Editor’s note: This story was updated to correct the amount of the discretionary funds.

After weeks of feuding, the Regional Transportation Authority, Metra, Pace and the CTA reached a deal on funding Wednesday.

DuPage RTA Director Pat Durante cast the only no vote, reflecting county Chairman Dan Cronin’s dissatisfaction with what he considers an unfair funding formula.

“DuPage has a problem with the (funding) formula,” Durante said.

But RTA Chairman John S. Gates said the board’s action was significant. “We’ve gone a long way to avoiding (a crisis),” he said.

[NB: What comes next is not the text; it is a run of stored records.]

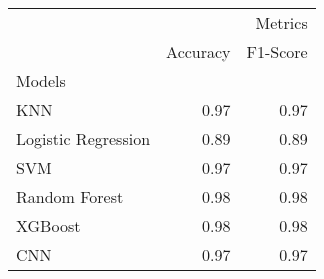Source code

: \begin{tabular}{lrr}
\toprule
 & \multicolumn{2}{r}{Metrics} \\
 & Accuracy & F1-Score \\
Models &  &  \\
\midrule
KNN & 0.97 & 0.97 \\
Logistic Regression & 0.89 & 0.89 \\
SVM & 0.97 & 0.97 \\
Random Forest & 0.98 & 0.98 \\
XGBoost & 0.98 & 0.98 \\
CNN & 0.97 & 0.97 \\
\bottomrule
\end{tabular}
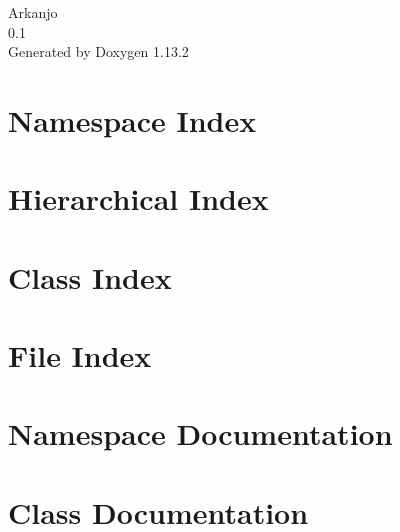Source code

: \documentclass[twoside]{book}
\newcommand{\+}{\discretionary{\mbox{\scriptsize$\hookleftarrow$}}{}{}}
\newcommand{\clearemptydoublepage}{%
    \newpage{\pagestyle{empty}\cleardoublepage}%
  }
\begin{document}
  \raggedbottom
    \hypersetup{pageanchor=false,
                bookmarksnumbered=true,
                pdfencoding=unicode
               }
  \begin{titlepage}
  \vspace*{7cm}
  \begin{center}%
  {\Large Arkanjo}\\
  [1ex]\large 0.\+1 \\
  \vspace*{1cm}
  {\large Generated by Doxygen 1.13.2}\\
  \end{center}
  \end{titlepage}
  \clearemptydoublepage
  \tableofcontents
  \clearemptydoublepage
  \hypersetup{pageanchor=true}


\chapter{Namespace Index}

\chapter{Hierarchical Index}

\chapter{Class Index}

\chapter{File Index}

\chapter{Namespace Documentation}






\chapter{Class Documentation}























\end{document}

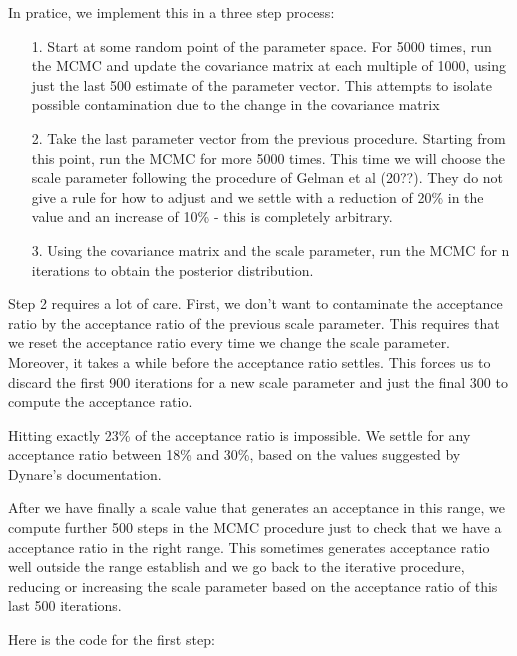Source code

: \documentclass[12pt,a4paper]{article}
\begin{document}
In pratice, we implement this in a three step process:

\begin{itemize}
\item[1. ] Start at some random point of the parameter space. For 5000 times, run the MCMC and update the covariance matrix at each multiple of 1000, using just the last 500 estimate of the parameter vector. This attempts to isolate possible contamination due to the change in the covariance matrix


\item[2. ] Take the last parameter vector from the previous procedure. Starting from this point, run the MCMC for more 5000 times. This time we will choose the scale parameter following the procedure of Gelman et al (20??). They do not give a rule for how to adjust and we settle with a reduction of 20\% in the value and an increase of 10\% - this is completely arbitrary.


\item[3. ] Using the covariance matrix and the scale parameter, run the MCMC for n iterations to obtain the posterior distribution.

\end{itemize}
Step 2 requires a lot of care. First, we don't want to contaminate the acceptance ratio by the acceptance ratio of the previous scale parameter. This requires that we reset the acceptance ratio every time we change the scale parameter. Moreover, it takes a while before the acceptance ratio settles. This forces us to discard the first 900 iterations for a new scale parameter and just the final 300 to compute the acceptance ratio.

Hitting exactly 23\% of the acceptance ratio is impossible. We settle for any acceptance ratio between 18\% and 30\%, based on the values suggested by Dynare's documentation.

After we have finally a scale value that generates an acceptance in this range, we compute further 500 steps in the MCMC procedure just to check that we have a acceptance ratio in the right range. This sometimes generates acceptance ratio well outside the range establish and we go back to the iterative procedure, reducing or increasing the scale parameter based on the acceptance ratio of this last 500 iterations.

Here is the code for the first step:
\end{document}
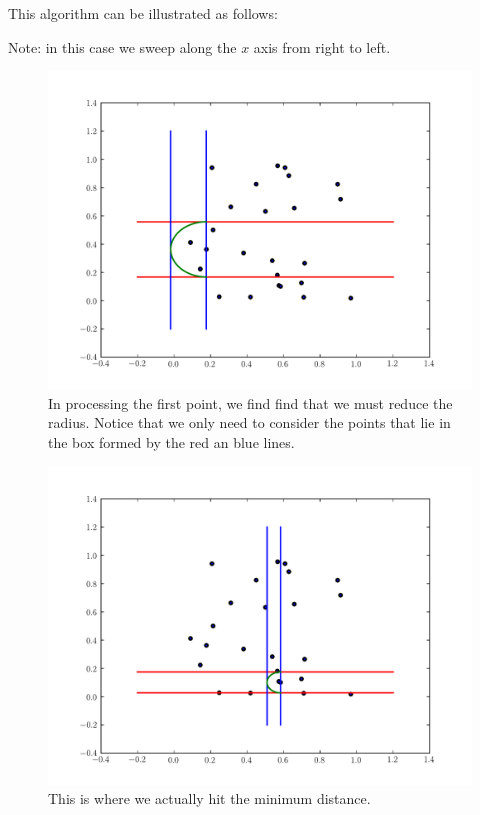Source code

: This algorithm can be illustrated as follows:

Note: in this case we sweep along the $x$ axis from right to left.

\begin{figure}[H]
\includegraphics[width = \textwidth]{sweep0.pdf}
\caption{In processing the first point, we find find that we must reduce the radius.
Notice that we only need to consider the points that lie in the box formed by the red an blue lines.}
\end{figure}

\begin{figure}[H]
\includegraphics[width = \textwidth]{sweep13.pdf}
\caption{This is where we actually hit the minimum distance.}
\end{figure}

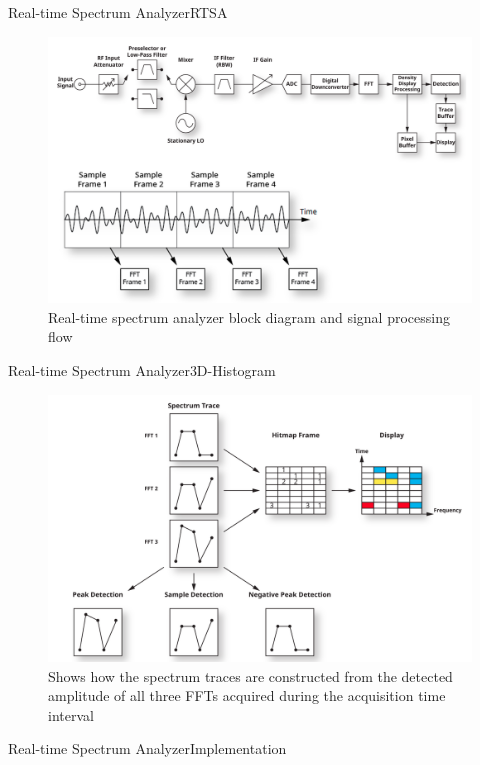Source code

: \begin{frame}{Real-time Spectrum Analyzer}{RTSA}
	\begin{figure}
		\centering
		\includegraphics[scale=0.7]{graphics/rtsa_fig3.png}
		\caption{Real-time spectrum analyzer block diagram and signal processing flow}
	\end{figure}
\end{frame}
\begin{frame}{Real-time Spectrum Analyzer}{3D-Histogram}
	\begin{figure}
		\centering
		\includegraphics[scale=0.85]{graphics/rtsa_fig4.png}
		\caption{Shows how the spectrum traces are constructed from the detected
			amplitude of all three FFTs acquired during the acquisition time interval}
	\end{figure}
\end{frame}
\begin{frame}{Real-time Spectrum Analyzer}{Implementation}

\end{frame}






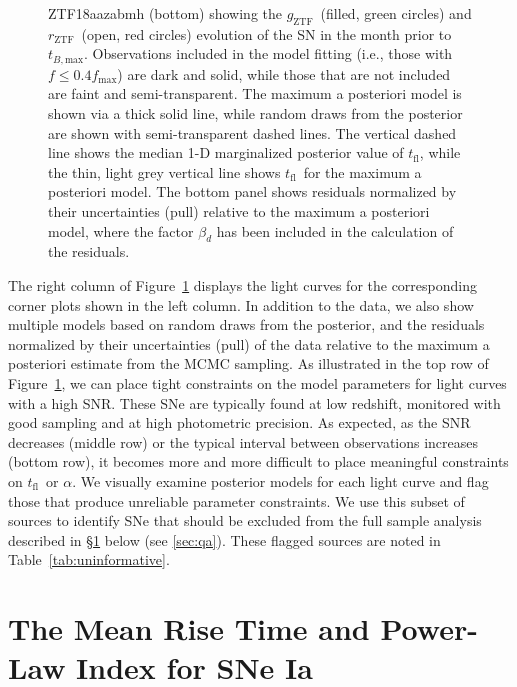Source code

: \documentclass[twocolumn]{./aastex63}
\newcommand{\rztf}{$r_\mathrm{ZTF}$}
\newcommand{\gztf}{$g_\mathrm{ZTF}$}
\newcommand{\tfl}{$t_\mathrm{fl}$}
\newcommand{\tbmax}{$t_{B,\mathrm{max}}$}
\begin{document}
\begin{figure}
{    ZTF18aazabmh (bottom) showing the \gztf\ (filled, green circles) and
    \rztf\ (open, red circles) evolution of the SN in the month prior to
    \tbmax. Observations included in the model fitting (i.e., those with $f
    \le 0.4 f_\mathrm{max}$) are dark and solid, while those that are not
    included are faint and semi-transparent. The maximum a posteriori model is
    shown via a thick solid line, while random draws from the posterior are
    shown with semi-transparent dashed lines. The vertical dashed line shows
    the median 1-D marginalized posterior value of \tfl, while the thin, light
    grey vertical line shows \tfl\ for the maximum a posteriori model. The
    bottom panel shows residuals normalized by their uncertainties (pull)
    relative to the maximum a posteriori model, where the factor $\beta_d$ has
    been included in the calculation of the residuals.}
    \label{fig:corner_LC}
\end{figure}

The right column of Figure~\ref{fig:corner_LC} displays the light curves for
the corresponding corner plots shown in the left column. In addition to the
data, we also show multiple models based on random draws from the posterior,
and the residuals normalized by their uncertainties (pull) of the data
relative to the maximum a posteriori estimate from the MCMC sampling. As
illustrated in the top row of Figure~\ref{fig:corner_LC}, we can place tight
constraints on the model parameters for light curves with a high SNR. These
SNe are typically found at low redshift, monitored with good sampling and at
high photometric precision. As expected, as the SNR decreases (middle row) or
the typical interval between observations increases (bottom row), it becomes
more and more difficult to place meaningful constraints on \tfl\ or $\alpha$.
We visually examine posterior models for each light curve and flag those that
produce unreliable parameter constraints. We use this subset of sources to
identify SNe that should be excluded from the full sample analysis described
in \S\ref{sec:mean_parameters} below (see \ref{sec:qa}). These flagged sources
are noted in Table~\ref{tab:uninformative}.

\section{The Mean Rise Time and Power-Law Index for SNe
Ia}\label{sec:mean_parameters}
\end{document}
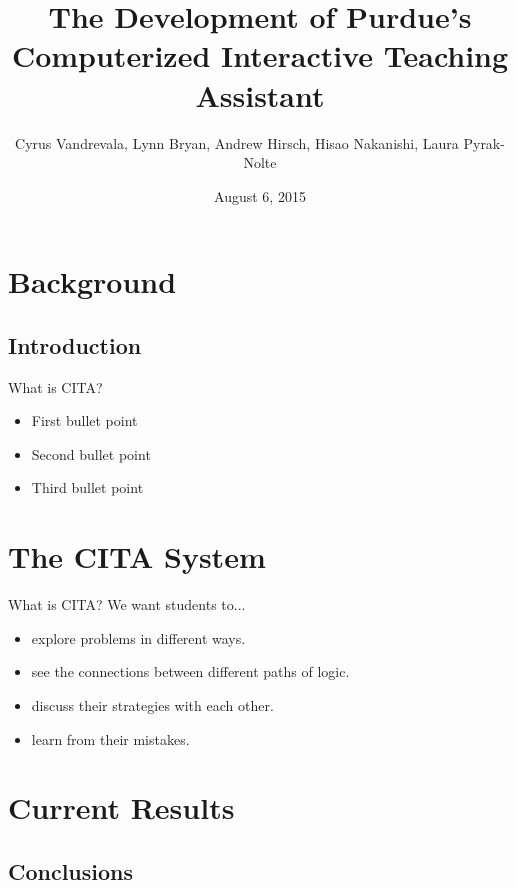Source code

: \documentclass{beamer}
\title{The Development of Purdue's Computerized Interactive Teaching Assistant}
\subtitle{Cyrus Vandrevala, Lynn Bryan, Andrew Hirsch, Hisao Nakanishi, Laura Pyrak-Nolte}
\date{August 6, 2015}
\begin{document}
\begin{frame}
  \titlepage
\end{frame}

\begin{frame}
  \tableofcontents
\end{frame}

\section{Background}

\subsection{Introduction}

\begin{frame}{What is CITA?}
  \begin{itemize}
    \item<1-> First bullet point
    \item<2-> Second bullet point
    \item<3-> Third bullet point
  \end{itemize}
\end{frame}

\section{The CITA System}

\begin{frame}{What is CITA?}
  We want students to...
  \begin{itemize}
    \item explore problems in different ways.
    \item see the connections between different paths of logic.
    \item discuss their strategies with each other.
    \item learn from their mistakes.
  \end{itemize}
\end{frame}

\section{Current Results}

\subsection{Conclusions}
\end{document}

The four boards should have agreed on preliminary revenues back in September, but a suburban/Chicago schism over so-called discretionary funds caused gridlock.

The behind-the-scenes negotiations and deadline drama were a backdrop to a consultant’s report released Wednesday that concluded the RTA, which has financial oversight of Metra, Pace and the CTA, needs an overhaul.

Delcan Corp., which has a $382,800 contract with the RTA, offered some ideas on how to distribute revenues to the CTA, Metra and Pace. These included basing funding on: where sales taxes originate, how well the agencies perform and a competitive process for grants.

Another suggestion was to meld the four entities into one superagency with a majority of members appointed by the governor.

Delcan’s recommendation that some funding be distributed based on geography was prescient.

Cronin has long argued the current system doesn’t reflect the amount of money the suburbs generate in sales taxes to Chicago and the CTA’s advantage.

RTA directors said they needed time to go over the Delcan report.

Early Wednesday, it appeared the RTA didn’t have the votes to set the revenue levels for each agency, which kicks off the budget process. But a last-minute peace was brokered by the RTA essentially forgiving a $56 million loan to the CTA, which the agency contends was a grant, as well as offering Metra $2 million for capital projects and giving the CTA assurances it would get 98 percent of discretionary funding through 2016.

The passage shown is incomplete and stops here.